I return to site on Monday and that's different too as I now support an additional group. This new group is rather high maintenance so I'm sort of building up my armor just in case. Not the best attitude to have I realize, but I'm tired and dealing the best way I can.
I finally watched Biggest Loser tonight and was a balling mess for the last half hour with Abby's departure. If you don't watch the show Abby was the one who had the most profound effect on me. She lost her husband, baby and young daughter in a car accident 5 miles from her home by someone who was speeding 2.5 years ago. I can't begin to imagine how one deals with that. I found her very inspiring from the whole dust yourself off and get back up philosophy. If I was her, I don't think I'd get up for a very long time. The thing that totally got to me was when she said she found life again.
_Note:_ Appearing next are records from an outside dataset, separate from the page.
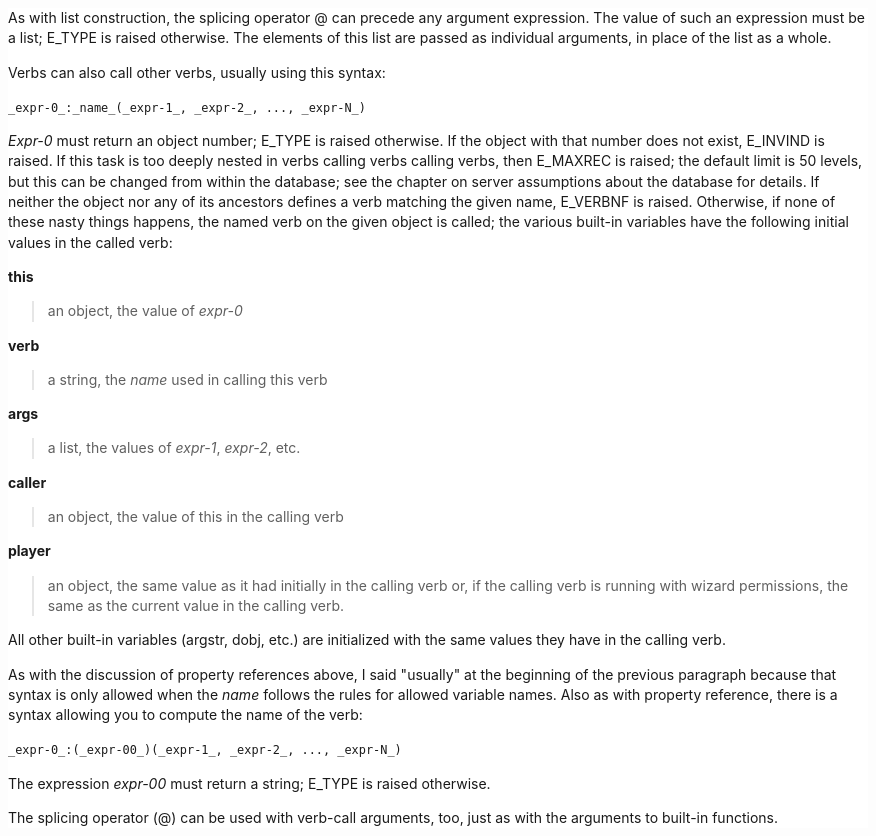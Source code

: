As with list construction, the splicing operator @ can precede
any argument expression. The value of such an expression must be a
list; E\_TYPE is raised otherwise. The elements of this list
are passed as individual arguments, in place of the list as a whole.

Verbs can also call other verbs, usually using this syntax:

    
    _expr-0_:_name_(_expr-1_, _expr-2_, ..., _expr-N_)
    

_Expr-0_ must return an object number; E\_TYPE is raised otherwise.
If the object with that number does not exist, E\_INVIND is raised. If
this task is too deeply nested in verbs calling verbs calling verbs, then
E\_MAXREC is raised; the default limit is 50 levels, but this can be
changed from within the database; see the chapter on server assumptions about
the database for details. If neither the object nor any of its ancestors
defines a verb matching the given name, E\_VERBNF is raised.
Otherwise, if none of these nasty things happens, the named verb on the given
object is called; the various built-in variables have the following initial
values in the called verb:

**this**

> an object, the value of _expr-0_

**verb**

> a string, the _name_ used in calling this verb

**args**

> a list, the values of _expr-1_, _expr-2_, etc.

**caller**

> an object, the value of this in the calling verb

**player**

> an object, the same value as it had initially in the calling verb or, if the
> calling verb is running with wizard permissions, the same as the current value
> in the calling verb.

All other built-in variables (argstr, dobj, etc.) are initialized
with the same values they have in the calling verb.

As with the discussion of property references above, I said "usually" at the
beginning of the previous paragraph because that syntax is only allowed when
the _name_ follows the rules for allowed variable names. Also as with
property reference, there is a syntax allowing you to compute the name of the
verb:

    
    _expr-0_:(_expr-00_)(_expr-1_, _expr-2_, ..., _expr-N_)
    

The expression _expr-00_ must return a string; E\_TYPE is raised
otherwise.

The splicing operator (@) can be used with verb-call arguments,
too, just as with the arguments to built-in functions.
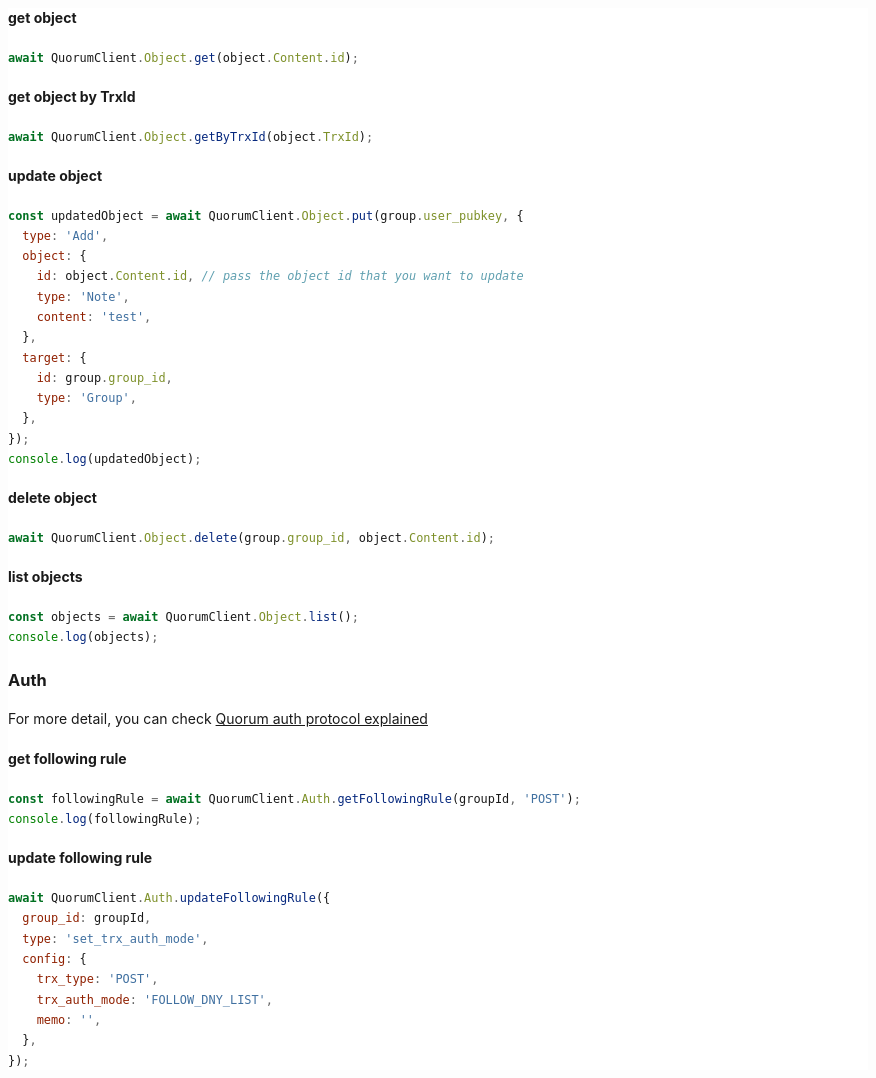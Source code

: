#### get object

```js
await QuorumClient.Object.get(object.Content.id);
```

#### get object by TrxId

```js
await QuorumClient.Object.getByTrxId(object.TrxId);
```

#### update object

```js
const updatedObject = await QuorumClient.Object.put(group.user_pubkey, {
  type: 'Add',
  object: {
    id: object.Content.id, // pass the object id that you want to update
    type: 'Note',
    content: 'test',
  },
  target: {
    id: group.group_id,
    type: 'Group',
  },
});
console.log(updatedObject);
```

#### delete object

```js
await QuorumClient.Object.delete(group.group_id, object.Content.id);
```

#### list objects

```js
const objects = await QuorumClient.Object.list();
console.log(objects);
```

### Auth

For more detail, you can check [Quorum auth protocol explained](https://github.com/rumsystem/quorum/blob/main/Tutorial.md#test-chainconfig)

#### get following rule
```js
const followingRule = await QuorumClient.Auth.getFollowingRule(groupId, 'POST');
console.log(followingRule);
```

#### update following rule
```js
await QuorumClient.Auth.updateFollowingRule({
  group_id: groupId,
  type: 'set_trx_auth_mode',
  config: {
    trx_type: 'POST',
    trx_auth_mode: 'FOLLOW_DNY_LIST',
    memo: '',
  },
});
```
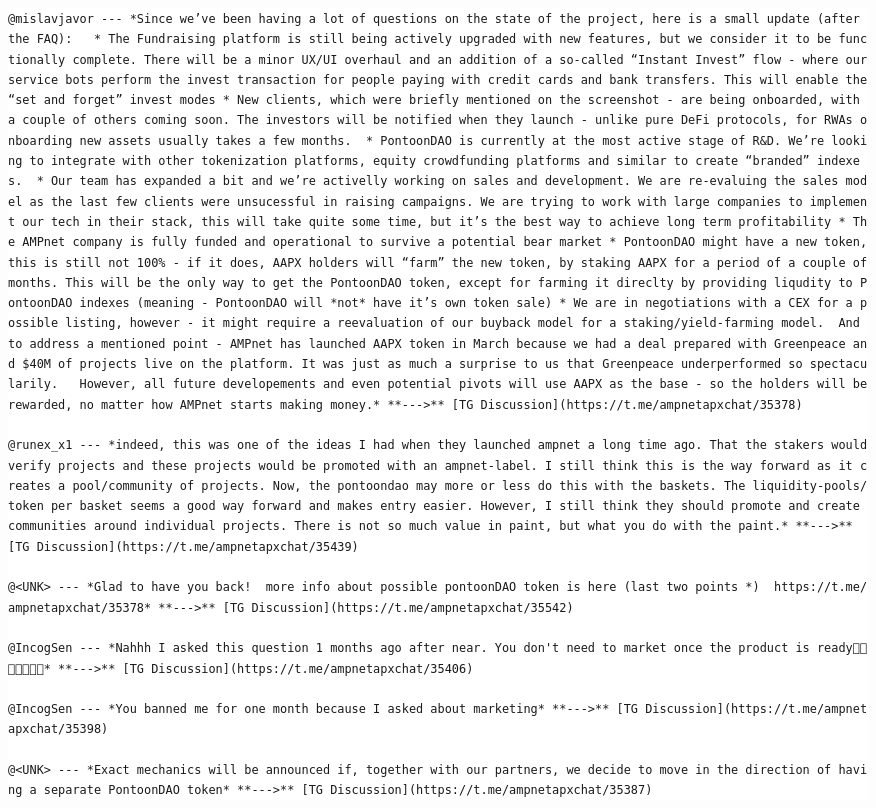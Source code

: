    @mislavjavor --- *Since we’ve been having a lot of questions on the state of the project, here is a small update (after the FAQ):   * The Fundraising platform is still being actively upgraded with new features, but we consider it to be functionally complete. There will be a minor UX/UI overhaul and an addition of a so-called “Instant Invest” flow - where our service bots perform the invest transaction for people paying with credit cards and bank transfers. This will enable the “set and forget” invest modes * New clients, which were briefly mentioned on the screenshot - are being onboarded, with a couple of others coming soon. The investors will be notified when they launch - unlike pure DeFi protocols, for RWAs onboarding new assets usually takes a few months.  * PontoonDAO is currently at the most active stage of R&D. We’re looking to integrate with other tokenization platforms, equity crowdfunding platforms and similar to create “branded” indexes.  * Our team has expanded a bit and we’re activelly working on sales and development. We are re-evaluing the sales model as the last few clients were unsucessful in raising campaigns. We are trying to work with large companies to implement our tech in their stack, this will take quite some time, but it’s the best way to achieve long term profitability * The AMPnet company is fully funded and operational to survive a potential bear market * PontoonDAO might have a new token, this is still not 100% - if it does, AAPX holders will “farm” the new token, by staking AAPX for a period of a couple of months. This will be the only way to get the PontoonDAO token, except for farming it direclty by providing liqudity to PontoonDAO indexes (meaning - PontoonDAO will *not* have it’s own token sale) * We are in negotiations with a CEX for a possible listing, however - it might require a reevaluation of our buyback model for a staking/yield-farming model.  And to address a mentioned point - AMPnet has launched AAPX token in March because we had a deal prepared with Greenpeace and $40M of projects live on the platform. It was just as much a surprise to us that Greenpeace underperformed so spectacularily.   However, all future developements and even potential pivots will use AAPX as the base - so the holders will be rewarded, no matter how AMPnet starts making money.* **--->** [TG Discussion](https://t.me/ampnetapxchat/35378)

    @runex_x1 --- *indeed, this was one of the ideas I had when they launched ampnet a long time ago. That the stakers would verify projects and these projects would be promoted with an ampnet-label. I still think this is the way forward as it creates a pool/community of projects. Now, the pontoondao may more or less do this with the baskets. The liquidity-pools/token per basket seems a good way forward and makes entry easier. However, I still think they should promote and create communities around individual projects. There is not so much value in paint, but what you do with the paint.* **--->** [TG Discussion](https://t.me/ampnetapxchat/35439)

    @<UNK> --- *Glad to have you back!  more info about possible pontoonDAO token is here (last two points *)  https://t.me/ampnetapxchat/35378* **--->** [TG Discussion](https://t.me/ampnetapxchat/35542)

    @IncogSen --- *Nahhh I asked this question 1 months ago after near. You don't need to market once the product is ready🤣🤣🤣🤣🤣🤣🤣* **--->** [TG Discussion](https://t.me/ampnetapxchat/35406)

    @IncogSen --- *You banned me for one month because I asked about marketing* **--->** [TG Discussion](https://t.me/ampnetapxchat/35398)

    @<UNK> --- *Exact mechanics will be announced if, together with our partners, we decide to move in the direction of having a separate PontoonDAO token* **--->** [TG Discussion](https://t.me/ampnetapxchat/35387)

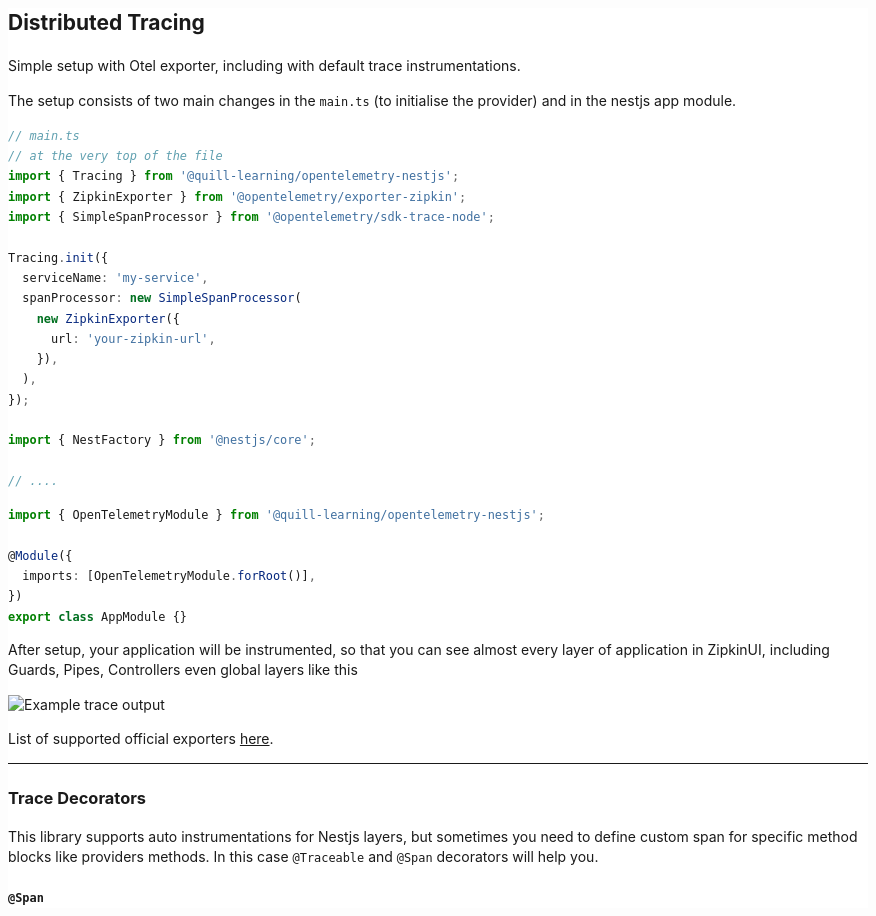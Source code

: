 ## Distributed Tracing

Simple setup with Otel exporter, including with default trace instrumentations.

The setup consists of two main changes in the `main.ts` (to initialise the provider) and in the nestjs app module.

```ts
// main.ts
// at the very top of the file
import { Tracing } from '@quill-learning/opentelemetry-nestjs';
import { ZipkinExporter } from '@opentelemetry/exporter-zipkin';
import { SimpleSpanProcessor } from '@opentelemetry/sdk-trace-node';

Tracing.init({
  serviceName: 'my-service',
  spanProcessor: new SimpleSpanProcessor(
    new ZipkinExporter({
      url: 'your-zipkin-url',
    }),
  ),
});

import { NestFactory } from '@nestjs/core';

// ....
```

```ts
import { OpenTelemetryModule } from '@quill-learning/opentelemetry-nestjs';

@Module({
  imports: [OpenTelemetryModule.forRoot()],
})
export class AppModule {}
```

After setup, your application will be instrumented, so that you can see almost every layer of application in ZipkinUI, including Guards, Pipes, Controllers even global layers like this

![Example trace output](./docs/trace-flow.jpeg)

List of supported official exporters [here](https://opentelemetry.io/docs/js/exporters/).

---

### Trace Decorators

This library supports auto instrumentations for Nestjs layers, but sometimes you need to define custom span for specific method blocks like providers methods. In this case `@Traceable` and `@Span` decorators will help you.

#### `@Span`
It was a strange episode for me. The way probe into why contestants became overweight. As the black team was debating who went home and Abby gave all the reasons why the others needed to stay. She could go home because she found life again.
That truly got me thinking what's my reason for being overweight. I've never put any effort into that before as it's always been about fixing it not figuring out what got me here. I think it comes down to seeking the solace of food because I've never felt good enough, no pretty enough, not smart enough. My logical brain thinks that's incredibly stupid and to get over it. Unfortunately the logical brain is easily over thrown by the emotional brain. I've been in a funk for the past few months like I'm stuck. The stressful summer I had and the stuff that's been going on has made me hit the overload level. It doesn't help that I internalize everything. Tonight it all sort of hit me. What am I doing? If I want to truly live I need to get healthy.
On to other things - Had a fabulous lunch with H-Woman on Wednesday. Saw "This is it" Wednesday night and I was totally prepared to think it was stupid but it was really good. You forgot about the wacko jacko and saw the musical genius of the old MJ.
Thanks for letting me pour all that out and that's all I got for today.